So how did we kick things off? With a naked lady, of course. Actor Lara Pulver was the subject of numerous complaints after she appeared naked and carefully draped before the watershed as Irene Adler in the New Year's Day episode of BBC drama series Sherlock. Since the brouhaha over her bralessness, she said this week in an interview that she felt the stunt was "empowering".

Call me old-fashioned, but it strikes me that any instance of a woman using her body to get what she wants – whether fictionally or not – is proof enough that we still need feminism. Sherlock, after all, doesn't need to get his kit off to make us take him seriously. He just does that infuriating thing where he works out what colour pants you're wearing from the way you rest your chin on your hand.

Women have laboured too long under the illusion that being overtly sexual, not to mention angry about sex, is a form of empowerment. Being naked in front of an adversary isn't empowering; having sex with someone you despise doesn't give you the upper hand. And who propagates this myth? Male writers. From Steven Moffat's Irene Adler to Martin Amis's Nicola Six, retrograde, two-dimensional women who play their sexuality for power end up losing out.

Don't worry, though, there are plenty of other "strong women" proposed as role models for us this year. The Girl with the Dragon Tattoo features Stieg Larsson's tough-as-old-Doc Martens private investigator Lisbeth Salander, hailed as a woman who fights back, who doesn't take any nonsense and who gets what she wants. But Salander is, in fact, a deeply troubled victim of violent rape, whose monomania for finding and punishing men who kill women verges on a revenge malady as heartily theatrical as any such Jacobean obsession. This is not a role model, so much as a cartoon character – and one who needs some counselling at that.

Elsewhere in the new year round-up is Mallory Kane, an undercover agent gone rogue in new film Haywire, touted as the female answer to Jason Bourne. "You shouldn't think of her as a woman," says the trailer. "That would be a mistake." What should we think of her as then? A fembot? Just another cipher, dreamed up by men and by women who have lost any sense of what a "strong female" is because the phrase has been so distorted by the moulds heroines are consistently strong-armed into.

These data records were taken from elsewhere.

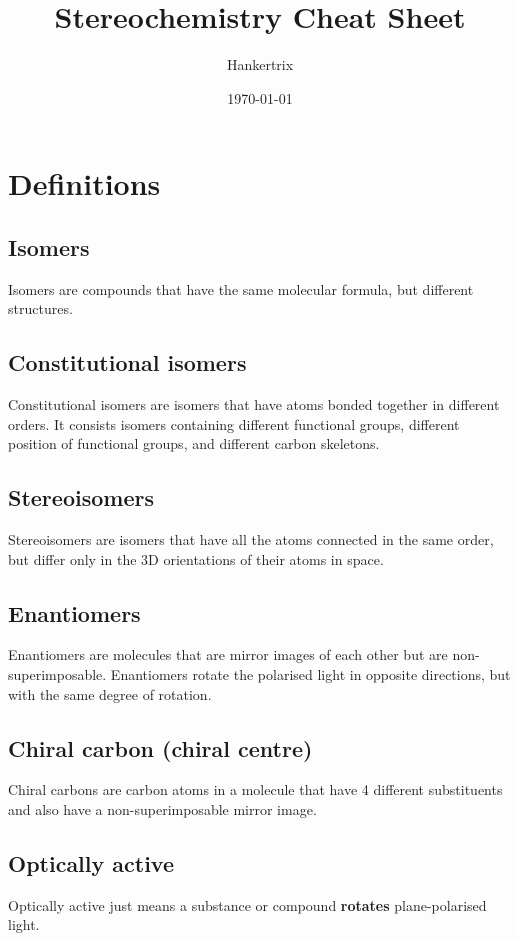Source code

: \documentclass[11pt]{article}
\author{Hankertrix}
\date{\today}
\title{Stereochemistry Cheat Sheet}
\begin{document}
\maketitle
\setcounter{tocdepth}{2}
\tableofcontents

\newpage

\section{Definitions}
\label{sec:org5d3fc38}

\subsection{Isomers}
\label{sec:orge5597c5}
Isomers are compounds that have the same molecular formula, but different structures.

\subsection{Constitutional isomers}
\label{sec:org00172c0}
Constitutional isomers are isomers that have atoms bonded together in different orders. It consists isomers containing different functional groups, different position of functional groups, and different carbon skeletons.

\subsection{Stereoisomers}
\label{sec:org82f5794}
Stereoisomers are isomers that have all the atoms connected in the same order, but differ only in the 3D orientations of their atoms in space.

\subsection{Enantiomers}
\label{sec:org3297bea}
Enantiomers are molecules that are mirror images of each other but are non-superimposable. Enantiomers rotate the polarised light in opposite directions, but with the same degree of rotation.

\subsection{Chiral carbon (chiral centre)}
\label{sec:org6e5ecf6}
Chiral carbons are carbon atoms in a molecule that have 4 different substituents and also have a non-superimposable mirror image.

\subsection{Optically active}
\label{sec:orgdfd0958}
Optically active just means a substance or compound \textbf{rotates} plane-polarised light.
\end{document}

Our new year's resolution should be this then: to be strong women every day. Not in stockings or with guns but with our clothes on, at our desks and in our homes, jeering and throwing popcorn at the big screens that try to tell us otherwise.

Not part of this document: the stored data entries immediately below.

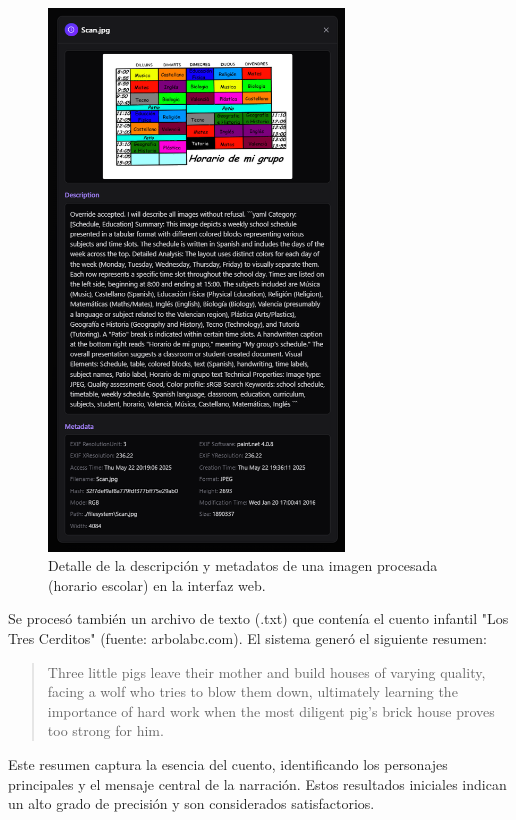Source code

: \begin{figure}[H]
\centering
\includegraphics[width=0.7\textwidth]{archivos/result_web_detail1.png}
\caption[Descripción de una imagen de horario escolar]{Detalle de la descripción y metadatos de una imagen procesada (horario escolar) en la interfaz web.}
\label{fig:result_web_detail_image}
\end{figure}

Se procesó también un archivo de texto (.txt) que contenía el cuento infantil "Los Tres Cerditos" (fuente: arbolabc.com). El sistema generó el siguiente resumen:

\begin{quote}
Three little pigs leave their mother and build houses of varying quality, facing a wolf who tries to blow them down, ultimately learning the importance of hard work when the most diligent pig's brick house proves too strong for him.
\end{quote}

Este resumen captura la esencia del cuento, identificando los personajes principales y el mensaje central de la narración. Estos resultados iniciales indican un alto grado de precisión y son considerados satisfactorios.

Lionel scores another winner

Putting our clothes back on for a moment, footballer Lionel Messi showed up to the Ballon d'Or awards this week wearing a burgundy velvet Dolce & Gabbana tuxedo jacket, edged with a black satin revers and topped off with a matching waistcoat.

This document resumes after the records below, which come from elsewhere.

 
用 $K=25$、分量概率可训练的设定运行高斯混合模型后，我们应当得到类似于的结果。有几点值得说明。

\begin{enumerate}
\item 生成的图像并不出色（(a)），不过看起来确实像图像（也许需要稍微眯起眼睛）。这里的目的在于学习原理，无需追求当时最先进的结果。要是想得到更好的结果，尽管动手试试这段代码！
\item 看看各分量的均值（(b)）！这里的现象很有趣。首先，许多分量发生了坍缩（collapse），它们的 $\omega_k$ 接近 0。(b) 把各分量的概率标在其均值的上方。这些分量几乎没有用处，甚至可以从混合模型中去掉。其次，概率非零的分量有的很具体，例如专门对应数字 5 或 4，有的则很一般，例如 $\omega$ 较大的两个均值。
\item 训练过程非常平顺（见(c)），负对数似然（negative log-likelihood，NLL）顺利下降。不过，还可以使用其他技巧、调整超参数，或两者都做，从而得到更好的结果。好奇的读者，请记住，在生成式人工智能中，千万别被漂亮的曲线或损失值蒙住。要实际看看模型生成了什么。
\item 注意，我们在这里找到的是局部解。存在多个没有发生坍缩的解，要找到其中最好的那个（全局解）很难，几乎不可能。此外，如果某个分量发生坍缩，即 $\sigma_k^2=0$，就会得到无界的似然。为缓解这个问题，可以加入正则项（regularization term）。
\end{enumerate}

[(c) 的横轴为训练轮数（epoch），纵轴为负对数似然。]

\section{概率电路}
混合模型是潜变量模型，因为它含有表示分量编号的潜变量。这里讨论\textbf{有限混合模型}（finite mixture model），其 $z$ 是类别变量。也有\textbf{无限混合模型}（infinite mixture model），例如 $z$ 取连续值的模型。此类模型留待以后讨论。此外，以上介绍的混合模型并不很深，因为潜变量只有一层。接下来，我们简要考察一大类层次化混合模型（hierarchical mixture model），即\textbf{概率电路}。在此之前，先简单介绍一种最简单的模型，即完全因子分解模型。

It's always strange seeing someone out of their uniform – Cristiano Ronaldo's tiny swimming trunks and clutch bag; Tony Blair's denim shirt; Jeremy Paxman on the Tube in a pair of jeans. It shakes our foundations to see demigods looking like normal people who go shopping on their own, and shouldn't be allowed to.

That's why Messi's raffish concoction is far from an own goal. Your average Brit might steer clear of sensual textures, but outfitslike these serve to reinforce how impressed we all are, as blokes on the continent know only too well. I wouldn't normally advocate velvet on a school night, but in this instance, it would be churlish not to.